DATA FOR THE TASK:
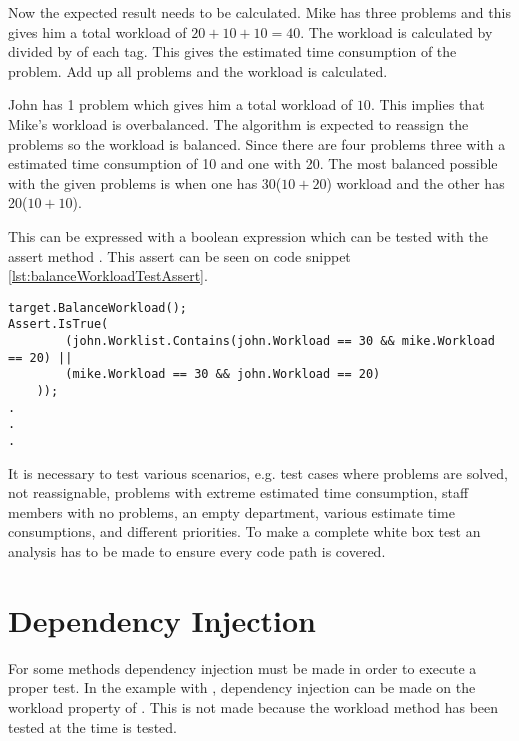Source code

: Now the expected result needs to be calculated. 
Mike has three problems and this gives him a total workload of $20 + 10 + 10 = 40$. The workload is calculated by  divided by  of each tag.
This gives the estimated time consumption of the problem. Add up all problems and the workload is calculated.

John has 1 problem which gives him a total workload of $10$. 
This implies that Mike's workload is overbalanced. 
The algorithm is expected to reassign the problems so the workload is balanced. 
Since there are four problems three with a estimated time consumption of 10 and one with 20.
The most balanced possible with the given problems is when one has 30($10 + 20$) workload and the other has 20($10 + 10$). 

This can be expressed with a boolean expression which can be tested with the assert method . 
This assert can be seen on code snippet \ref{lst:balanceWorkloadTestAssert}.

\begin{lstlisting}[style=sourceCode, caption=\myCaption{An example unit test which tests a specific instance of the balanceWorkload method.}, label=lst:balanceWorkloadTestAssert,name=src:balance]
target.BalanceWorkload();
Assert.IsTrue(
		(john.Worklist.Contains(john.Workload == 30 && mike.Workload == 20) ||
		(mike.Workload == 30 && john.Workload == 20)
	));
.
.
.
\end{lstlisting}

It is necessary to test various scenarios, e.g. test cases where problems are solved, not reassignable, problems with extreme estimated time consumption, staff members with no problems, an empty department, various estimate time consumptions, and different priorities. To make a complete white box test an analysis has to be made to ensure every code path is covered. 

\section{Dependency Injection}
\label{sec:independencyInjection}
For some methods dependency injection must be made in order to execute a proper test. 
In the example with , dependency injection can be made on the workload property of . 
This is not made because the workload method has been tested at the time  is tested.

WHAT IS NEEDED: What lines above contain the word "three"? Please copy each one.

ANSWER FOR THIS EXERCISE:
Mike has three problems and this gives him a total workload of $20 + 10 + 10 = 40$. The workload is calculated by  divided by  of each tag.
Since there are four problems three with a estimated time consumption of 10 and one with 20.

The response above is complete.